«С Пушкиным на дружеской ноге»: гений и ничтожество Ивана Александровича Хлестакова

Бесплатный доступ

В статье предлагается еще раз задаться вопросом об особой роли Хлестакова в комедии «Ревизор» в контексте давней полемики между писателем Сергеевым-Ценским и литературоведом Ю.В. Манном. С. Сергеев-Ценский увидел в Хлестакове не обыкновенного враля, а большого художника, гениально сыгравшего роль того, за кого его приняли. Это суждение писателя было оспорено. С точки зрения Ю.В. Манна, Хлестаков не выходит за пределы своего кругозора - его воображение дерзко, но убого и тривиально. Таким образом «гений» и «ничтожество» стали признаками одного и того же лица. Гоголь наделил Хлестакова характеристиками, которые связывались в сознании писателя и с ним самим, и с именем Пушкина. Одна из них - неуемное воображение и язвительный смех, а другая - завораживающий протеизм. Только при достижении их союза Гоголю удалось осуществить свой замысел - «собрать в одну кучу все дурное в России» и «за одним разом посмеяться над всем». Особое внимание в статье уделяется пушкинскому контексту. Сближение Хлестакова и Пушкина рассматривается в перспективе гоголевского текста о Пушкине, а точнее, того важного плана, где развивается идея пушкинской всеотзывности. Очевидно, что семантическая конфигурация образов Пушкина и Хлестакова у Гоголя одна и та же. Ее определяют отсутствие личностной определенности и обусловленная этим возможность трансформации. Хлестаков предстает перед «Городничим и Ко» в тех образах, которые рисует их воображение. Художническая гениальность Хлестакова как раз и состоит в том, что он заставляет поверить в создаваемые им фигуры воображения самого себя и других. При этом в статье отмечается неслучайное различие между Хлестаковым, уносящимся под «сень струй» в доме городничего, и Хлестаковым, выказывающим саркастическую меткость наблюдения в письме к Тряпичкину. Гоголевский Хлестаков дополняет пушкинского подобно тому, как Гоголь дополняет Пушкина в своих размышлениях о нем. Отдавая должное Пушкину, Гоголь тем не менее отказывал ему в значимости для современности. Желание к пушкинскому прибавить и гоголевское могло повлиять на логику авторского поведения в комедии «Ревизор».

Еще

Гоголь, «ревизор», хлестаков, пушкин, литература, гений, ничтожество

Короткий адрес: https://sciup.org/149145266

IDR: 149145266   |   DOI: 10.54770/20729316-2024-1-90

Текст научной статьи «С Пушкиным на дружеской ноге»: гений и ничтожество Ивана Александровича Хлестакова

Gogol; “The Government Inspector”; Khlestakov; Pushkin; literature; genius; insignificance.
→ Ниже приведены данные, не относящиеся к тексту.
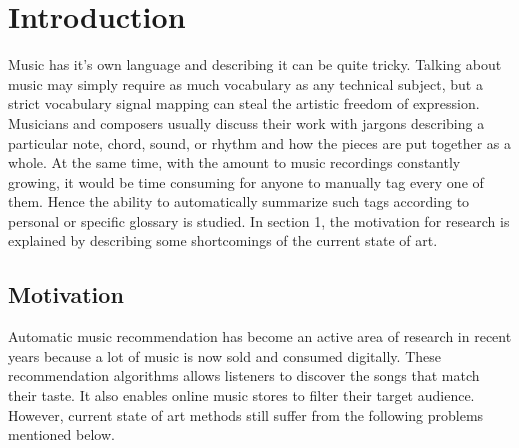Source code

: 

\chapter{Introduction} %

\label{Chapter1} %


\newcommand{\keyword}[1]{\textbf{#1}}
\newcommand{\tabhead}[1]{\textbf{#1}}
\newcommand{\code}[1]{\texttt{#1}}
\newcommand{\file}[1]{\texttt{\bfseries#1}}
\newcommand{\option}[1]{\texttt{\itshape#1}}


Music has it’s own language and describing it can be quite tricky. Talking about music may simply require as much vocabulary as any technical subject, but a strict vocabulary signal mapping can steal the artistic freedom of expression. Musicians and composers usually discuss their work with jargons describing a particular note, chord, sound, or rhythm and how the pieces are put together as a whole. At the same time, with the amount to music recordings constantly growing, it would be time consuming for anyone to manually tag every one of them. Hence the ability to automatically summarize such tags according to personal or specific glossary is studied.  In section 1, the motivation for research is explained by describing some shortcomings of the current state of art.  




\section{Motivation}
Automatic music recommendation has become an active area of research in recent years because a lot of music is now sold and consumed digitally. These recommendation algorithms allows listeners to discover the songs that match their taste.  It also enables online music stores to filter their target audience. However, current state of art methods still suffer from the following problems mentioned below.


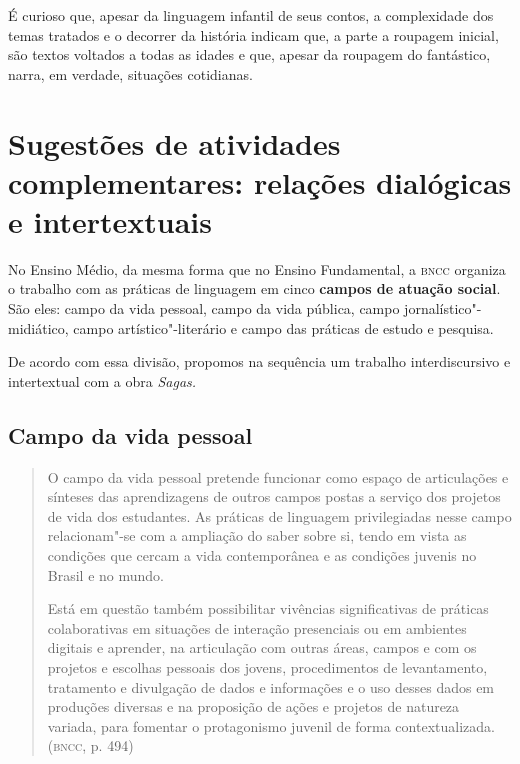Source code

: \documentclass[12pt]{extarticle}
\begin{document}
É curioso que, apesar da linguagem infantil de seus contos, a
complexidade dos temas tratados e o decorrer da história indicam que, a
parte a roupagem inicial, são textos voltados a todas as idades e que,
apesar da roupagem do fantástico, narra, em verdade, situações
cotidianas.

\section{Sugestões de atividades complementares: relações dialógicas e
intertextuais}


No Ensino Médio, da mesma forma que no Ensino Fundamental, a \textsc{bncc}
organiza o trabalho com as práticas de linguagem em cinco \textbf{campos
de atuação social}. São eles: campo da vida pessoal, campo da vida
pública, campo jornalístico"-midiático, campo artístico"-literário e campo
das práticas de estudo e pesquisa.

De acordo com essa divisão, propomos na sequência um trabalho
interdiscursivo e intertextual com a obra \emph{Sagas.}



\subsection{Campo da vida pessoal}

\begin{quote}
O campo da vida pessoal pretende funcionar como espaço de articulações
e sínteses das aprendizagens de outros campos postas a serviço dos
projetos de vida dos estudantes. As práticas de linguagem privilegiadas
nesse campo relacionam"-se com a ampliação do saber sobre si, tendo em
vista as condições que cercam a vida contemporânea e as condições
juvenis no Brasil e no mundo.

Está em questão também possibilitar vivências significativas de práticas
colaborativas em situações de interação presenciais ou em ambientes
digitais e aprender, na articulação com outras áreas, campos e com os
projetos e escolhas pessoais dos jovens, procedimentos de levantamento,
tratamento e divulgação de dados e informações e o uso desses dados em
produções diversas e na proposição de ações e projetos de natureza
variada, para fomentar o protagonismo juvenil de forma
contextualizada. (\textsc{bncc}, p. 494)
\end{quote}
\end{document}

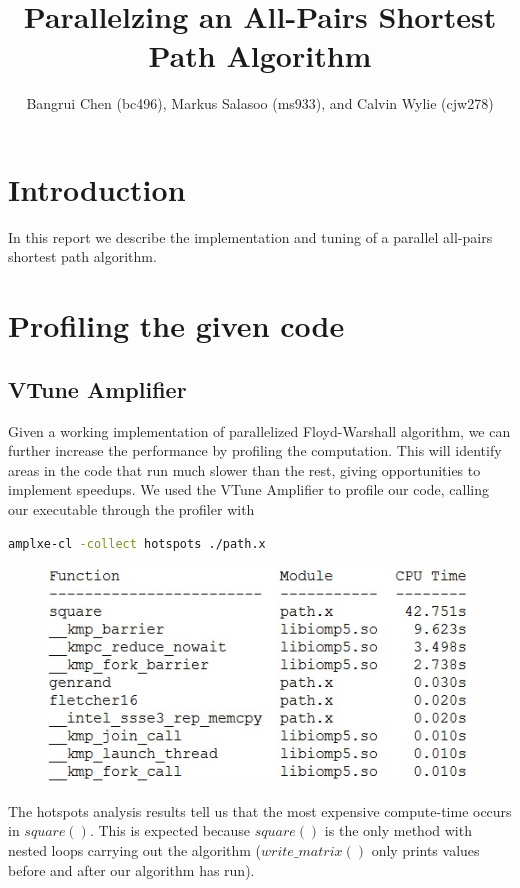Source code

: \documentclass[11pt]{article}
\title{Parallelzing an All-Pairs Shortest Path Algorithm}
\author{Bangrui Chen (bc496), Markus Salasoo (ms933), and Calvin Wylie (cjw278)}
\begin{document}
\maketitle

\section*{Introduction}

In this report we describe the implementation and tuning of a parallel all-pairs shortest
path algorithm.

\section*{Profiling the given code}

\subsection*{VTune Amplifier}
Given a working implementation of parallelized Floyd-Warshall algorithm, we can further increase the performance by profiling the computation. This will identify areas in the code that run much slower than the rest, giving opportunities to implement speedups. We used the VTune Amplifier to profile our code, calling our executable through the profiler with
\begin{lstlisting}[language=bash]
amplxe-cl -collect hotspots ./path.x
\end{lstlisting}
\begin{figure}[ht!]
\centering
\includegraphics{vtuneResults.jpg}
\end{figure}
The hotspots analysis results tell us that the most expensive compute-time occurs in $square()$. This is expected because $square()$ is the only method with nested loops carrying out the algorithm ($write\_matrix()$ only prints values before and after our algorithm has run).\newline\newline
\end{document}
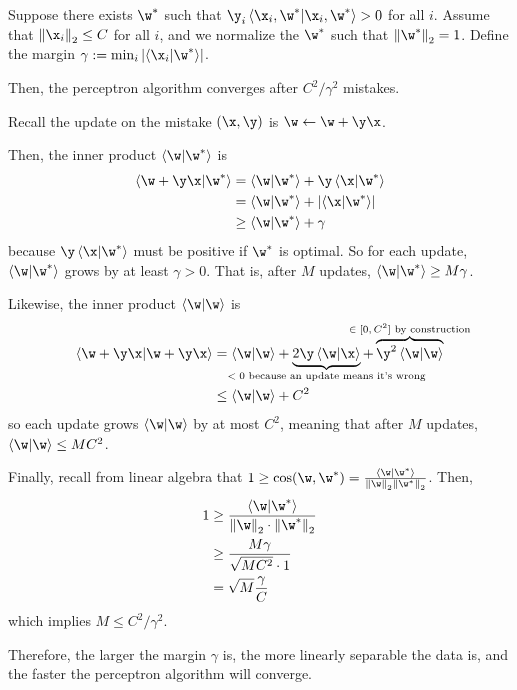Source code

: \documentclass[class=cs480,notes,tikz]{agony}
\begin{document}
\begin{theorem}
  Suppose there exists $\w^*$ such that $\y_i\ip{\x_i,\w^*} > 0$ for all $i$.
  Assume that $\norm{\x_i}_2 \leq C$ for all $i$, and we normalize the $\w^*$
  such that $\norm{\w^*}_2 = 1$.
  Define the margin $\gamma := \min_i\abs{\ip{\x_i}{\w^*}}$.

  Then, the perceptron algorithm converges after $C^2/\gamma^2$ mistakes.
\end{theorem}
\begin{prf}
  Recall the update on the mistake $(\x,\y)$ is $\w \gets \w + \y\x$.

  Then, the inner product $\ip{\w}{\w^*}$ is
  \begin{align*}
    \ip{\w+\y\x}{\w^*} & = \ip{\w}{\w^*} + \y\ip{\x}{\w^*}     \\
                       & = \ip{\w}{\w^*} + \abs{\ip{\x}{\w^*}} \\
                       & \geq \ip{\w}{\w^*} + \gamma
  \end{align*}
  because $\y\ip{\x}{\w^*}$ must be positive if $\w^*$ is optimal.
  So for each update, $\ip{\w}{\w^*}$ grows by at least $\gamma > 0$.
  That is, after $M$ updates, $\ip{\w}{\w^*} \geq M\gamma$.

  Likewise, the inner product $\ip{\w}$ is
  \begin{align*}
    \ip{\w+\y\x} & = \ip{\w}
    + \underbrace{2\y\ip{\w}{\x}}_{\mathclap{\text{$<0$ because an update means it's wrong}}}
    + \overbrace{\y^2\ip{\w}}^{\mathclap{\text{$\in [0,C^2]$ by construction}}} \\
                 & \leq \ip{\w} + C^2
  \end{align*}
  so each update grows $\ip{\w}$ by at most $C^2$,
  meaning that after $M$ updates, $\ip{\w} \leq MC^2$.

  Finally, recall from linear algebra that
  $1 \geq \cos(\w,\w^*) = \frac{\ip{\w}{\w^*}}{\norm{\w}_2\norm{\w^*}_2}$.
  Then,
  \begin{align*}
    1 & \geq \frac{\ip{\w}{\w^*}}{\norm{\w}_2 \cdot \norm{\w^*}_2} \\
      & \geq \frac{M\gamma}{\sqrt{MC^2} \cdot 1}                   \\
      & = \sqrt{M}\frac{\gamma}{C}
  \end{align*}
  which implies $M \leq C^2/\gamma^2$.
\end{prf}

Therefore, the larger the margin $\gamma$ is, the more linearly separable the data is,
and the faster the perceptron algorithm will converge.
\end{document}
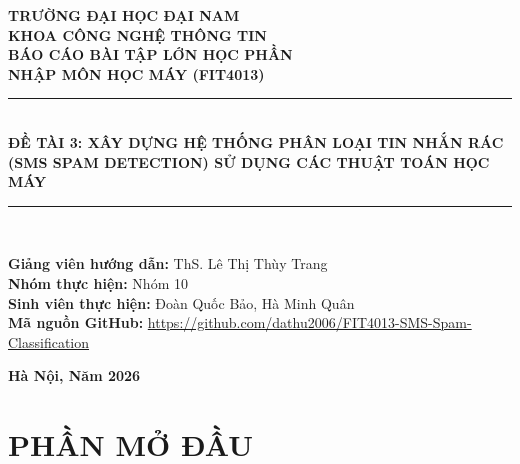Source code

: \documentclass[12pt,a4paper]{report}
\begin{document}
\begin{titlepage}
    \thispagestyle{empty}
    \centering
    \textbf{\fontsize{14pt}{18pt}\selectfont TRƯỜNG ĐẠI HỌC ĐẠI NAM}\\
    \textbf{\fontsize{14pt}{18pt}\selectfont KHOA CÔNG NGHỆ THÔNG TIN}\\[2.2cm]
    
    \textbf{\fontsize{15pt}{20pt}\selectfont BÁO CÁO BÀI TẬP LỚN HỌC PHẦN}\\
    \textbf{\fontsize{16pt}{22pt}\selectfont NHẬP MÔN HỌC MÁY (FIT4013)}\\[1.2cm]
    
    \rule{\linewidth}{0.6mm}\\[0.5cm]
    {\fontsize{17pt}{24pt}\selectfont \textbf{ĐỀ TÀI 3: XÂY DỰNG HỆ THỐNG PHÂN LOẠI TIN NHẮN RÁC (SMS SPAM DETECTION) SỬ DỤNG CÁC THUẬT TOÁN HỌC MÁY}}\\[0.3cm]
    \rule{\linewidth}{0.6mm}\\[2.2cm]
    
    \begin{flushleft}
        \large
        \textbf{Giảng viên hướng dẫn:} ThS. Lê Thị Thùy Trang\\[0.3cm]
        \textbf{Nhóm thực hiện:} Nhóm 10\\[0.3cm]
        \textbf{Sinh viên thực hiện:} Đoàn Quốc Bảo, Hà Minh Quân\\[0.3cm]
        \textbf{Mã nguồn GitHub:} \url{https://github.com/dathu2006/FIT4013-SMS-Spam-Classification}
    \end{flushleft}
    
    \vfill
    {\fontsize{13pt}{18pt}\selectfont \textbf{Hà Nội, Năm 2026}}
\end{titlepage}

\tableofcontents
\newpage
\listoffigures
\listoftables
\newpage

\setcounter{page}{1}

\chapter*{PHẦN MỞ ĐẦU}
\end{document}

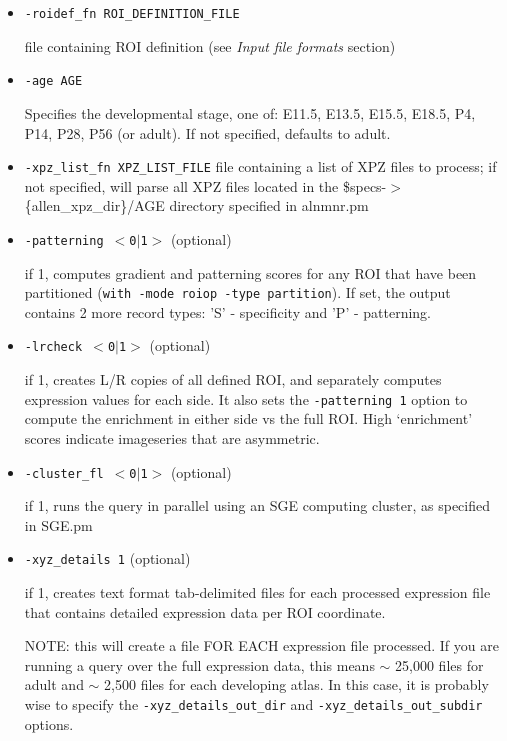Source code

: \documentclass[10pt]{article}
\begin{document}
\begin{itemize}
\item {\tt -roidef\_fn ROI\_DEFINITION\_FILE}

file containing ROI definition (see {\it Input file formats} section)

\item {\tt -age AGE}

Specifies the developmental stage, one of: E11.5, E13.5, E15.5, E18.5, P4, P14, P28, P56 (or adult). If not specified, defaults to adult.

\item {\tt -xpz\_list\_fn XPZ\_LIST\_FILE}
file containing a list of XPZ files to process; if not specified, will parse all XPZ files located in the \$specs-$>$\{allen\_xpz\_dir\}/AGE directory specified in alnmnr.pm

\item {\tt -patterning $<$0$|$1$>$} (optional)

if 1, computes gradient and patterning scores for any ROI that have been partitioned ({\tt with -mode roiop -type partition}). If set, the output contains 2 more record types: 'S' - specificity and 'P' - patterning.

\item {\tt -lrcheck $<$0$|$1$>$} (optional)

if 1, creates L/R copies of all defined ROI, and separately computes expression values for each side. It also sets the {\tt -patterning 1} option to compute the enrichment in either side vs the full ROI. High `enrichment' scores indicate imageseries that are asymmetric.

\item {\tt -cluster\_fl $<$0$|$1$>$} (optional)

if 1, runs the query in parallel using an SGE computing cluster, as specified in SGE.pm

\item {\tt -xyz\_details 1} (optional)

if 1, creates text format tab-delimited files for each processed expression file that contains detailed expression data per ROI coordinate.

NOTE: this will create a file FOR EACH expression file processed. If you are running a query over the full expression data, this means $\sim$ 25,000 files for adult and $\sim$ 2,500 files for each developing atlas. In this case, it is probably wise to specify the {\tt -xyz\_details\_out\_dir} and {\tt -xyz\_details\_out\_subdir} options.


\end{itemize}
\end{document}
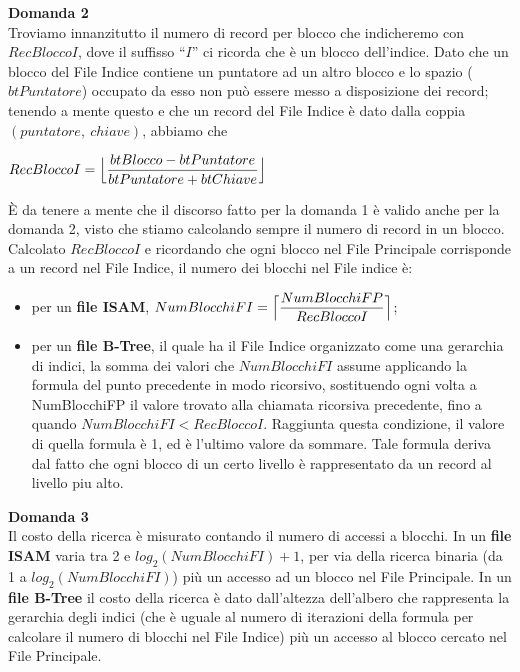   \noindent\textbf{\fontsize{14pt}{1em}Domanda 2}\\
  Troviamo innanzitutto il numero di record per blocco che indicheremo con $RecBloccoI$, dove il suffisso ``$I$''
  ci ricorda che è un blocco dell'indice. Dato che un blocco del File Indice contiene un puntatore ad un altro blocco
  e lo spazio ($btPuntatore$) occupato da esso non può essere messo a disposizione dei record; tenendo a mente questo e che un record
  del File Indice è dato dalla coppia $(puntatore,\ chiave)$, abbiamo che
  \begin{center}
   $RecBloccoI = \Bigl\lfloor \dfrac{btBlocco - btPuntatore}{btPuntatore + btChiave}\Bigr\rfloor$
  \end{center}
  \`E da tenere a mente che il discorso fatto per la domanda 1 è valido anche per la domanda 2, visto che stiamo calcolando
  sempre il numero di record in un blocco.\\
  
  Calcolato $RecBloccoI$ e ricordando che ogni blocco nel File Principale corrisponde a un record nel File Indice, il numero 
  dei blocchi nel File indice è:
  \begin{itemize}
   \item per un \textbf{file ISAM}, $NumBlocchiFI = \Bigl\lceil \dfrac{NumBlocchiFP}{RecBloccoI}\Bigr\rceil$;
   \item per un \textbf{file B-Tree}, il quale ha il File Indice organizzato come una gerarchia di indici,
   la somma dei valori che $NumBlocchiFI$ assume applicando la formula del punto precedente
   in modo ricorsivo, sostituendo ogni volta a NumBlocchiFP il valore trovato alla chiamata ricorsiva precedente, fino a quando
   $NumBlocchiFI < RecBloccoI$. Raggiunta questa condizione, il valore di quella formula è 1, ed è l'ultimo valore da sommare.
   Tale formula deriva dal fatto che ogni blocco di un certo livello è rappresentato da un record al livello piu alto.
  \end{itemize}
  
  \noindent\textbf{\fontsize{14pt}{1em}Domanda 3}\\
  Il costo della ricerca è misurato contando il numero di accessi a blocchi. In un \textbf{file ISAM} varia tra 2 e 
  $log_2(NumBlocchiFI) + 1$, per via della ricerca binaria (da 1 a $log_2(NumBlocchiFI)$) più un accesso ad un blocco
  nel File Principale. In un \textbf{file B-Tree} il costo della ricerca è dato dall'altezza dell'albero che rappresenta
  la gerarchia degli indici (che è uguale al numero di iterazioni della formula per calcolare il 
  numero di blocchi nel File Indice) più un accesso al blocco cercato nel File Principale.\\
Как известно, замысел «Ревизора» состоял в том, чтобы «собрать в одну кучу все дурное в России» и «за одним разом посмеяться над всем» [Гоголь 1952, VIII, 440]. Для реализации этого замысла Гоголю понадобился персонаж, которому он смог бы поручить сначала все «собрать»

(около Хлестакова, как выразился Ю.В. Манн, «обращаются все прочие лица, как планеты около Солнца» [Манн 1996, 204]), а затем над всем разом и посмеяться. Причем посмеяться узнаваемо, в излюбленном стиле Гоголя, включающем в себя «смелые до дерзости гиперболы и метафоры» [Переверзев 1982, 118]. «Какой язык у этого лжеревизора! Лаконичный, необыкновенно красочный, образный, оригинальный и в высшей степени непринужденный, настояще-гоголевский язык [Сергеев-Ценский 1960, 210]. Последнее высказывание принадлежит писателю С. Сергееву-Цен-скому, который в свое время предложил оригинальное истолкование образа Хлестакова: «Хлестаков задуман Гоголем не как обыкновенный враль… а как большой художник, вошедший в роль именно того, за кого его принимают в городишке» [Сергеев-Ценский 1960, 210]. С точки зрения Сер-геева-Ценского, «Ревизор» — это еще и своеобразная версия архетипической коллизии столкновения таланта с гением, где талант Городничий, а гений — Хлестаков. Эти суждения писателя были оспорены Ю.В. Манном. «Что же касается отождествления: Хлестаков — гений, то оно правильно лишь как парадокс, то есть неожиданное сближение внешних признаков при несходстве сущности» [Манн 1966, 58]. Хлестаков не выходит за пределы своего кругозора, своего уровня понимания. Его воображение страшно убого, но дерзко, смело в своей убогости — гениально убого. Да и сам Хлестаков гениально пуст, гениально тривиален» [Манн 1966, 59]. В суждениях С. Сергеева-Ценского и Ю.В. Манна «гений» и «ничтожество» парадоксальным образом сошлись. И основание для такого схождения, по всей видимости, есть.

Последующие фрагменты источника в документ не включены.